[Opening Records provided section]
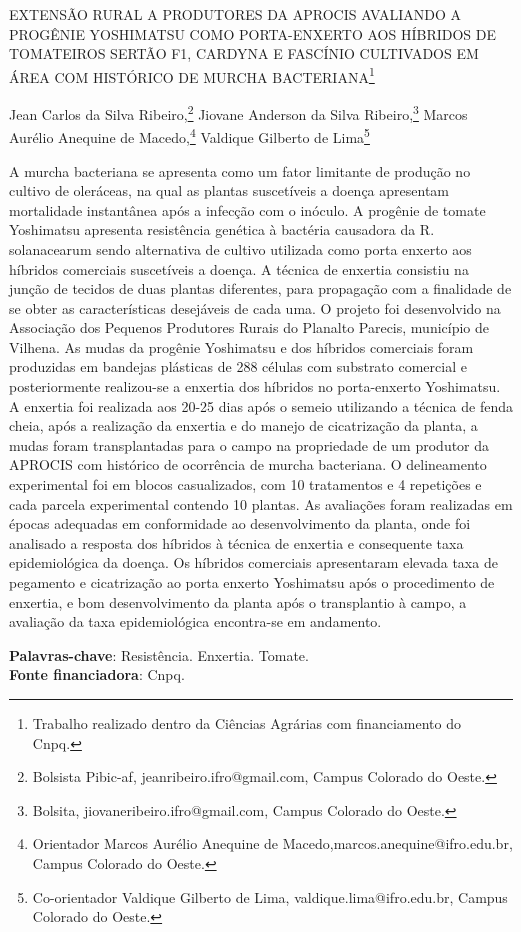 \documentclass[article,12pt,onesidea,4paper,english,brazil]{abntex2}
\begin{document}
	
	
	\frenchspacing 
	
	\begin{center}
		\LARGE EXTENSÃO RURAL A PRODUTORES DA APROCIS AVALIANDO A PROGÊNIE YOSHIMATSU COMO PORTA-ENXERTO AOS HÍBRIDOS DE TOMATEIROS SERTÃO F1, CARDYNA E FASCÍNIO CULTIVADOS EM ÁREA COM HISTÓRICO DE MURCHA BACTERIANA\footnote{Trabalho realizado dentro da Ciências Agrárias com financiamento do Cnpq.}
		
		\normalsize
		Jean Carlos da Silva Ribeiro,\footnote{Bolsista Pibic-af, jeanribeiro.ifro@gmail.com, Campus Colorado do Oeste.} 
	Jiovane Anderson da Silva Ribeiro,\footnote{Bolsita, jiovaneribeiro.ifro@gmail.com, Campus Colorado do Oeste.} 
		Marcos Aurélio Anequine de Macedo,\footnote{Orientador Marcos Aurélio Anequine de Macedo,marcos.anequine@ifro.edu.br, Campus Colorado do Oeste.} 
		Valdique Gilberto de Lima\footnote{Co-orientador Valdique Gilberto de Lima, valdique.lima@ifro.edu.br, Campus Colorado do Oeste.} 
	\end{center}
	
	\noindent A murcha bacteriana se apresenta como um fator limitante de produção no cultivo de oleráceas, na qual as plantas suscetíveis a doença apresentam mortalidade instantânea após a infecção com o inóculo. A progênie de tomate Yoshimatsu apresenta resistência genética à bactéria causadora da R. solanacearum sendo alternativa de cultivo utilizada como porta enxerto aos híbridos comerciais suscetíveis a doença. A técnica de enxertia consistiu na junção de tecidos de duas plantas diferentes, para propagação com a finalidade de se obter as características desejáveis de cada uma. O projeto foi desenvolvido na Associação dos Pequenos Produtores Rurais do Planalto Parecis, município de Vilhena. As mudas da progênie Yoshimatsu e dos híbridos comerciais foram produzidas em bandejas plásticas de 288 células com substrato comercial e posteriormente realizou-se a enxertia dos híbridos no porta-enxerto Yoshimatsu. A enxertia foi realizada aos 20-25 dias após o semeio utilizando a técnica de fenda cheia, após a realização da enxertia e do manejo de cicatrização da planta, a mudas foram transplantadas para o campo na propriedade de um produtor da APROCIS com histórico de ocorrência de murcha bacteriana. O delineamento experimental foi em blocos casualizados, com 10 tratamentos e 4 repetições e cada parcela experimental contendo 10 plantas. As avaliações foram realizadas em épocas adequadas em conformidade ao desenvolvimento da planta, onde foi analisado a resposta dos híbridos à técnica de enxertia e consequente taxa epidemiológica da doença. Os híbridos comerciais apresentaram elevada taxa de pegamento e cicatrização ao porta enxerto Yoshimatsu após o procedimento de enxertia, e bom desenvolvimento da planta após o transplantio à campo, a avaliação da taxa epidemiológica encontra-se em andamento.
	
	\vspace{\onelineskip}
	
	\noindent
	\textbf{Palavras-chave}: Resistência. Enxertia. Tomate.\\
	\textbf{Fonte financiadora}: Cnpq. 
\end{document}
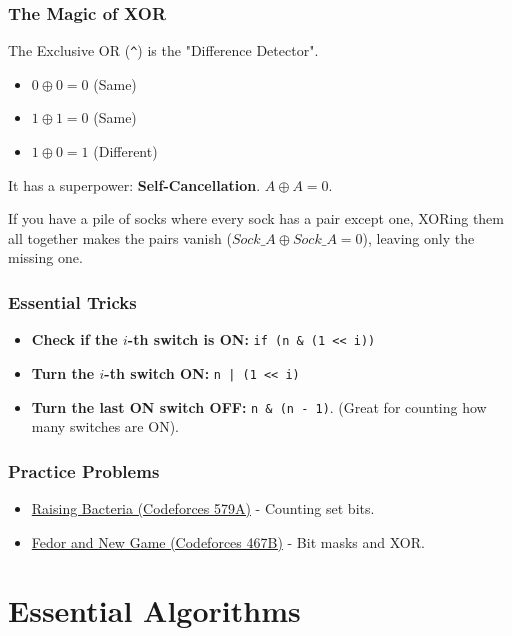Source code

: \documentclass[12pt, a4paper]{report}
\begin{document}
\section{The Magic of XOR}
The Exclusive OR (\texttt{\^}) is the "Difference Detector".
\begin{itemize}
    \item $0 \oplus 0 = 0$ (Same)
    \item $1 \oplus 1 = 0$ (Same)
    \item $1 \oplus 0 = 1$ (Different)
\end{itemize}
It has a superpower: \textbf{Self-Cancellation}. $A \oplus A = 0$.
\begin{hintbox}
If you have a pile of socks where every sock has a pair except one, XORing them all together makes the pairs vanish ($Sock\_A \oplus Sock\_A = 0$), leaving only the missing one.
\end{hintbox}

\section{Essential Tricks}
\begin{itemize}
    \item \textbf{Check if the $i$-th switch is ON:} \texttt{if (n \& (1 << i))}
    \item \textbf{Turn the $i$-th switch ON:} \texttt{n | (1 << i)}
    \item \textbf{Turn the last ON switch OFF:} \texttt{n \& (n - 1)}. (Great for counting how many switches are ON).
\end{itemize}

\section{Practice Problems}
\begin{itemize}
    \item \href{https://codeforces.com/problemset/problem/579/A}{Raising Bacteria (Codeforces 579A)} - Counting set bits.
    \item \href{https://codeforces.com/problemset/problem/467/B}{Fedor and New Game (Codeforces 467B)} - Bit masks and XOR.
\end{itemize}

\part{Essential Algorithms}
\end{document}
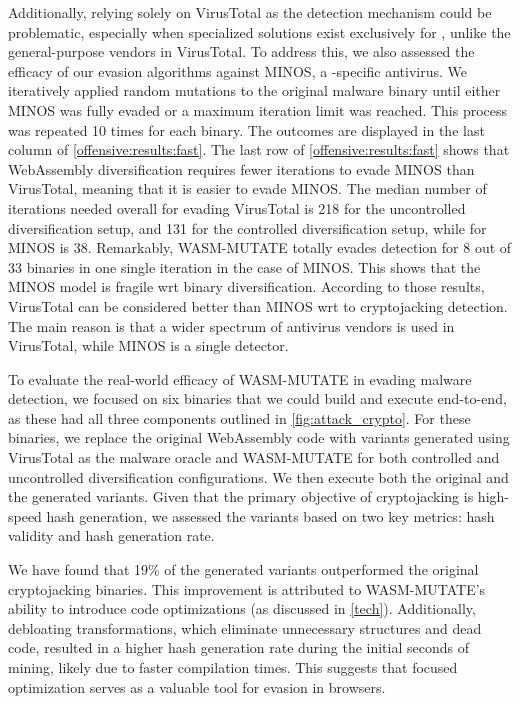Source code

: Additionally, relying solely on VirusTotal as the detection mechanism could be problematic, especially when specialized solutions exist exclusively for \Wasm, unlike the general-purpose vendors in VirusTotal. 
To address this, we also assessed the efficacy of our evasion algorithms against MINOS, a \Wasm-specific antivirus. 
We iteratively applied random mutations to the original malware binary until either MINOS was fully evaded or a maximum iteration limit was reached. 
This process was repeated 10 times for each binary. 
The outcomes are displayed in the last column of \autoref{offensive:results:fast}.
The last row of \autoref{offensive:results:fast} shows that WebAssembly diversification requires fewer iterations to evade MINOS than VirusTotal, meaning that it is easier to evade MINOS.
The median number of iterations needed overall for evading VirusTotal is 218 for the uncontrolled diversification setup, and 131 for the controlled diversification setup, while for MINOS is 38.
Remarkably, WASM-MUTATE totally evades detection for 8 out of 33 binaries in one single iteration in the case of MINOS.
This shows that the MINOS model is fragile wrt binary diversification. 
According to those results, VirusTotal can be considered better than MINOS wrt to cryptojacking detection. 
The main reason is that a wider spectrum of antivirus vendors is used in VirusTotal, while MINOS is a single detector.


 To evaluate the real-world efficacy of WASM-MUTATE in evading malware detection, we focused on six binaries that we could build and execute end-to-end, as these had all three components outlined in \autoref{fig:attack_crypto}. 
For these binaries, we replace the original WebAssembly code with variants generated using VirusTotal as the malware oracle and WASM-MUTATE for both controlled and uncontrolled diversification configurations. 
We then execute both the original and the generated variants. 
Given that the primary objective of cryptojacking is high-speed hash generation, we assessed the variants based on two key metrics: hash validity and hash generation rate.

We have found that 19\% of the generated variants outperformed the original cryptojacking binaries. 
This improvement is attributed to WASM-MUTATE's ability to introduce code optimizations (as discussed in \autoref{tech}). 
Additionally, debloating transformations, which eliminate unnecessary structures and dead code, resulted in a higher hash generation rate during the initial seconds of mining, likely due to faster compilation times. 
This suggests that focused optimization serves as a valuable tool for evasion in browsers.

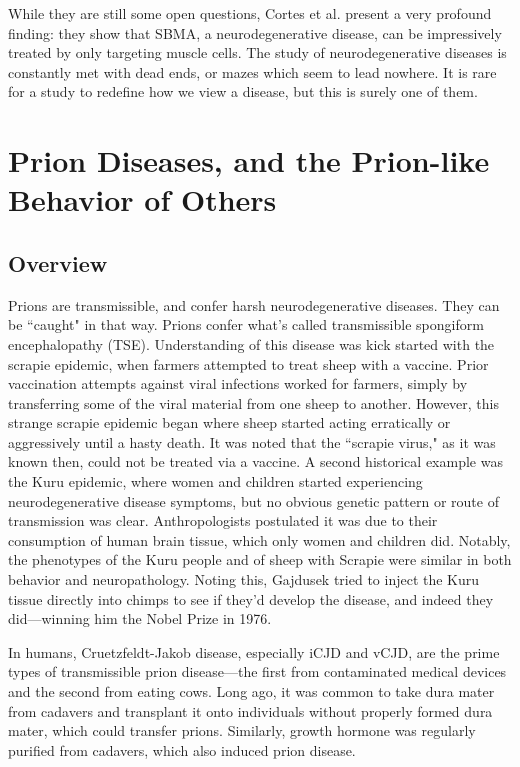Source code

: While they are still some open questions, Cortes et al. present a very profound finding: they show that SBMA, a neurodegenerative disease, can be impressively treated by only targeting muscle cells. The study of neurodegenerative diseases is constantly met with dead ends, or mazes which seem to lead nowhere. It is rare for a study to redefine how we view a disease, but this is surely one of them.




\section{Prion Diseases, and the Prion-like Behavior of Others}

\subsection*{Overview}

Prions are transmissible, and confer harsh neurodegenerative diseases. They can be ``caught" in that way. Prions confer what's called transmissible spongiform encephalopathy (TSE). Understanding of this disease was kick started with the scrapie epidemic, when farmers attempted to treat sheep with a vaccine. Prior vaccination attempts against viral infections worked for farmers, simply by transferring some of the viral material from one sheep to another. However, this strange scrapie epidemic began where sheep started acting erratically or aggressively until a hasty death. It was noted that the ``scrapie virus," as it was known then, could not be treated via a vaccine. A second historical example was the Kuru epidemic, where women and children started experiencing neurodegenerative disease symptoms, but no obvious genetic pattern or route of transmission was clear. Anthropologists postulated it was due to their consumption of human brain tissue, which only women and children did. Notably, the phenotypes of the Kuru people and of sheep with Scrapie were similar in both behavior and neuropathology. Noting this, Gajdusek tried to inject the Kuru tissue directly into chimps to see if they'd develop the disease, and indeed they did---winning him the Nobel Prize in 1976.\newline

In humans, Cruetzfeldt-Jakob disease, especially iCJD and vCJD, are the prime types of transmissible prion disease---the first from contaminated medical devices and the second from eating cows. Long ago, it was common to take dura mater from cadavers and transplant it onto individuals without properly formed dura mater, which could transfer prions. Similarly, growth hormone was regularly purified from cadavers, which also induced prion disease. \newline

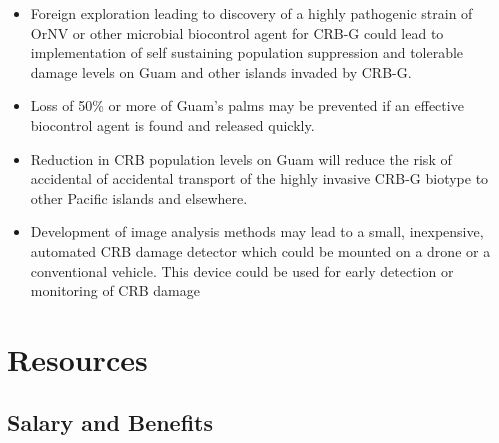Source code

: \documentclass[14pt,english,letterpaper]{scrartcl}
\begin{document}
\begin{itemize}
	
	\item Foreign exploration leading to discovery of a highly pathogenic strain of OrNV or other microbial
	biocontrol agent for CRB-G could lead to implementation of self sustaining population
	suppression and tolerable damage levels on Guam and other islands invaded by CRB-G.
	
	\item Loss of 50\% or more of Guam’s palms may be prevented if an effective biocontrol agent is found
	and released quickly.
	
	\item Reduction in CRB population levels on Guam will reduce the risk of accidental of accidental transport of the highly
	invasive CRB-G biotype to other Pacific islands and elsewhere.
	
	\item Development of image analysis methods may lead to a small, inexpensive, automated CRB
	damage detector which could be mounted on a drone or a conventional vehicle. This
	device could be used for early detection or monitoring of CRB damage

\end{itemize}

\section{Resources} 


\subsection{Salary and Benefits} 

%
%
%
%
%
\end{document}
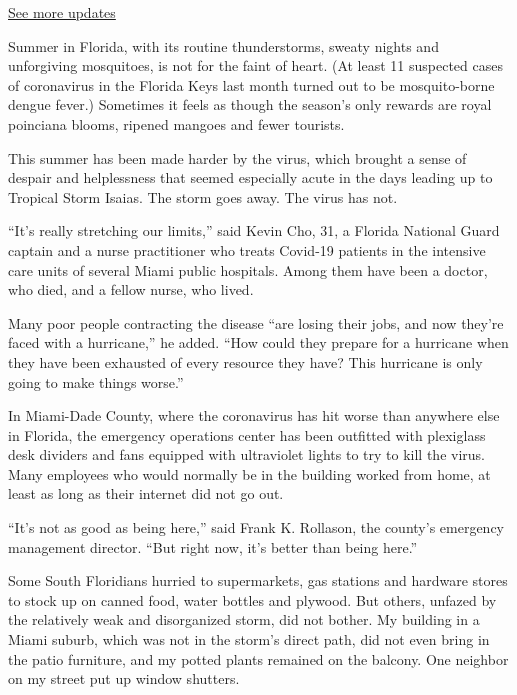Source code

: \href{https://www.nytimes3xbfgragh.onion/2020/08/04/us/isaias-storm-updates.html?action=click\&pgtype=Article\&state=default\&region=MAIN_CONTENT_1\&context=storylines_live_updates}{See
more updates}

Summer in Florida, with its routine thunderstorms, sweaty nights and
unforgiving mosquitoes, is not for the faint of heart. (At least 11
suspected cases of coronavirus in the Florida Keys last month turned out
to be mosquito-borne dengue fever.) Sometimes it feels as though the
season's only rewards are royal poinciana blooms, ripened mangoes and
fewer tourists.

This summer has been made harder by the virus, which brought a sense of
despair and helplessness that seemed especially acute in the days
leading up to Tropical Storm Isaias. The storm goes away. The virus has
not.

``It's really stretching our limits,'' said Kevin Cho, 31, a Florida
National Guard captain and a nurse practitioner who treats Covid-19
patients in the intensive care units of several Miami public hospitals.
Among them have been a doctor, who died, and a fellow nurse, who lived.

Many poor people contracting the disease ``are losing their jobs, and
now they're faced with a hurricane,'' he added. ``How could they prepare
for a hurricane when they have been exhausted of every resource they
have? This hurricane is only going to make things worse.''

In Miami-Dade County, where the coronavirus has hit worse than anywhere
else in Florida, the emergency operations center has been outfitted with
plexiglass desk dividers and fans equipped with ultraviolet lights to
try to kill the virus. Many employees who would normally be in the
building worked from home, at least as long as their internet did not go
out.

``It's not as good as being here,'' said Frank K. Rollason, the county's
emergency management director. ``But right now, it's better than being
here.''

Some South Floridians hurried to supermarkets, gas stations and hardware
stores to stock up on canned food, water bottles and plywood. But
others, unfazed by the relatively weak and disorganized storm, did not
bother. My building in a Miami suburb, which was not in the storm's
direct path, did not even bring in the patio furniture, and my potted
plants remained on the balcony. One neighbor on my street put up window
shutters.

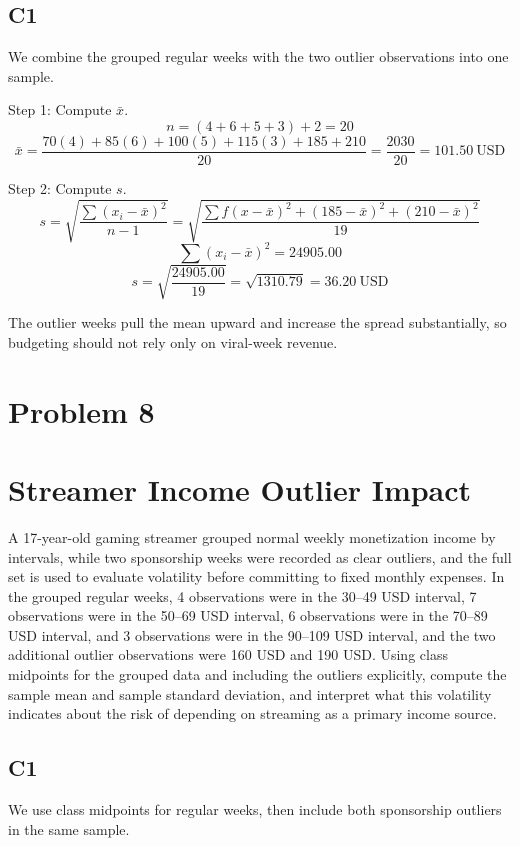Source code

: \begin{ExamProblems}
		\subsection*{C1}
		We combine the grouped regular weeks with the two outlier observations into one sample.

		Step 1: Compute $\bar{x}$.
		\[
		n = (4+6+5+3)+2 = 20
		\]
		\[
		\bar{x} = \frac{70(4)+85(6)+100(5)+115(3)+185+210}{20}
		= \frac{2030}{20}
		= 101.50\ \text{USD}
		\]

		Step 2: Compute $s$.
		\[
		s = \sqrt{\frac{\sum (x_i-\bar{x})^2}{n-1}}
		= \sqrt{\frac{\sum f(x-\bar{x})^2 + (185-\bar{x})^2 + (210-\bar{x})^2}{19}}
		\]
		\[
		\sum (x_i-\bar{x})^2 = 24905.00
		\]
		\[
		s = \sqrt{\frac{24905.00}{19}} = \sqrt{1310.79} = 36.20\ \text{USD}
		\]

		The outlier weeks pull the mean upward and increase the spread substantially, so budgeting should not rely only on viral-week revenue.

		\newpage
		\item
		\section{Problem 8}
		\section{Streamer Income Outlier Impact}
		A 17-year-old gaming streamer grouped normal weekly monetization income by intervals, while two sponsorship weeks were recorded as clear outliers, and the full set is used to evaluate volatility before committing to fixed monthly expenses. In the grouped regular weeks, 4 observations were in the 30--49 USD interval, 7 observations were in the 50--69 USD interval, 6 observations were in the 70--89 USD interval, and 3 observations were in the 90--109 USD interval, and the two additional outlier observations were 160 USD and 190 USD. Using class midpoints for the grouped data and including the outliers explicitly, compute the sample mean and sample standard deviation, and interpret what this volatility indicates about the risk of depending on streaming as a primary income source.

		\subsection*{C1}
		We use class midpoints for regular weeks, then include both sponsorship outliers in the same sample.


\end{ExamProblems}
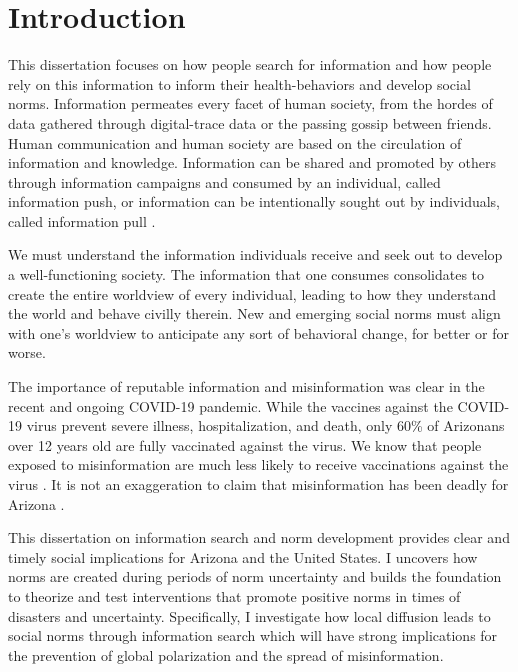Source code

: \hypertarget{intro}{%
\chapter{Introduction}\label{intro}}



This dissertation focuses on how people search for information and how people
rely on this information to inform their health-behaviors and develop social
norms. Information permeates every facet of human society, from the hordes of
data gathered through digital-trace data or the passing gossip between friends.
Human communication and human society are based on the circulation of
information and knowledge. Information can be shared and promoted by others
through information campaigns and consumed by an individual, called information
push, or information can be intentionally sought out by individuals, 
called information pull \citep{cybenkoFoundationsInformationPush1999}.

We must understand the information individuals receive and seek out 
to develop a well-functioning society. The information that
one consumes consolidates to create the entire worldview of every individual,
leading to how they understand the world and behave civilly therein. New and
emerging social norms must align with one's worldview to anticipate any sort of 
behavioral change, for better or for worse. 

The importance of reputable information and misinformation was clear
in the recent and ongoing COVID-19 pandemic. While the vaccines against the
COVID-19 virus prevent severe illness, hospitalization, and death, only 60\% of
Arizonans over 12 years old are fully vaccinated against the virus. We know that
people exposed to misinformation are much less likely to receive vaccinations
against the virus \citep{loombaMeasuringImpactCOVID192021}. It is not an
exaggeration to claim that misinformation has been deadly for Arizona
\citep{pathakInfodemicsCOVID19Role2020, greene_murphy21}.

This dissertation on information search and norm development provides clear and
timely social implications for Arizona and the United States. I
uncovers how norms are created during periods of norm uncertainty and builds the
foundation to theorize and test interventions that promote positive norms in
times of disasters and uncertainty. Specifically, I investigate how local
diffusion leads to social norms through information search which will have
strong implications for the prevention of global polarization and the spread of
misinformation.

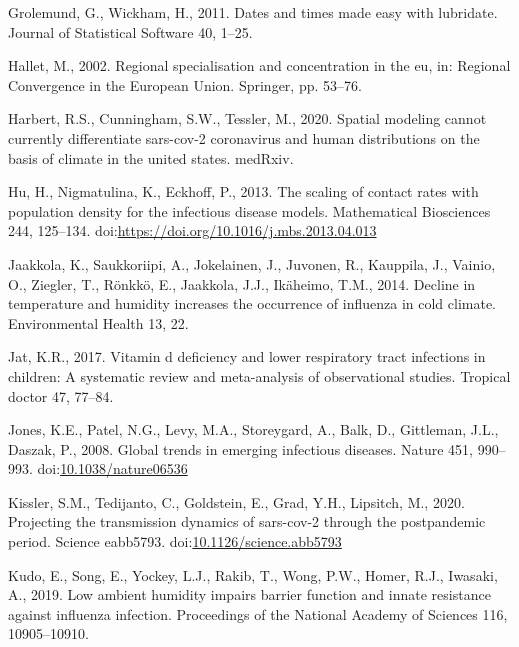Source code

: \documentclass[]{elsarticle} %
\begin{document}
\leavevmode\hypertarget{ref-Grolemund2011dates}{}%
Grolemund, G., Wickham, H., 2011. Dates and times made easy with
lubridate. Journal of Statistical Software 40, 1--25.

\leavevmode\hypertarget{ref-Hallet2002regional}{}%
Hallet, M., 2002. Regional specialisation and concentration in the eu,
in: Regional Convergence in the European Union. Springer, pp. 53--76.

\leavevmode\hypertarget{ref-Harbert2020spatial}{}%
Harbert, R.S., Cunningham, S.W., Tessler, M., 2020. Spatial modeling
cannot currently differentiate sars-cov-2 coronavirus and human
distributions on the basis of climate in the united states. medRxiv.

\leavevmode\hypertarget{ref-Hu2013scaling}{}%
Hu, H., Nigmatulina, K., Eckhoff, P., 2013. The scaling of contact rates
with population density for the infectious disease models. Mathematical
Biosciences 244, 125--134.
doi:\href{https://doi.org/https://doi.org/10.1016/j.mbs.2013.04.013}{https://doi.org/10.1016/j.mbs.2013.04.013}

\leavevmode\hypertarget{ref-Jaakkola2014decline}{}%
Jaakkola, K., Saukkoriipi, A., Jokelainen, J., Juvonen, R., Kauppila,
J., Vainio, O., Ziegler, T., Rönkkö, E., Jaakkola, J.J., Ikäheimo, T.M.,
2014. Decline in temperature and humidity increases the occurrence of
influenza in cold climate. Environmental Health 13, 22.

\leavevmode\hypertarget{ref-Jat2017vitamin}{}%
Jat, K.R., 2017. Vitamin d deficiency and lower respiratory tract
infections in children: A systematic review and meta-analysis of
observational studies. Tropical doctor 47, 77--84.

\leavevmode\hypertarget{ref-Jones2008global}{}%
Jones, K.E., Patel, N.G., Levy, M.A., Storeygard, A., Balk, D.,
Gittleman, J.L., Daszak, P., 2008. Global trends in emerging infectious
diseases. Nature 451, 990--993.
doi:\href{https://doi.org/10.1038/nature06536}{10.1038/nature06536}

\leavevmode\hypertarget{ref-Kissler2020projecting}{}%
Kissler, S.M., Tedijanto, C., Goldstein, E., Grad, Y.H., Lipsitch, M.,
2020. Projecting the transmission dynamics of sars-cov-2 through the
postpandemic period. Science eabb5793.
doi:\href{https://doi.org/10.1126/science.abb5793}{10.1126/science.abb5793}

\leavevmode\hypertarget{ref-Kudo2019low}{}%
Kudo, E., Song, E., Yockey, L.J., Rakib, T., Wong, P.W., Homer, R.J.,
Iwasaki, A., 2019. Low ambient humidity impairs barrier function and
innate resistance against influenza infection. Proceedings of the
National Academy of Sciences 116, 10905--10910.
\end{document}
[Closing Records provided section]
__What is expected__. Using the data above, tally each line that has the string "norms" and report only the sum.

__Solution for this exercise__. 5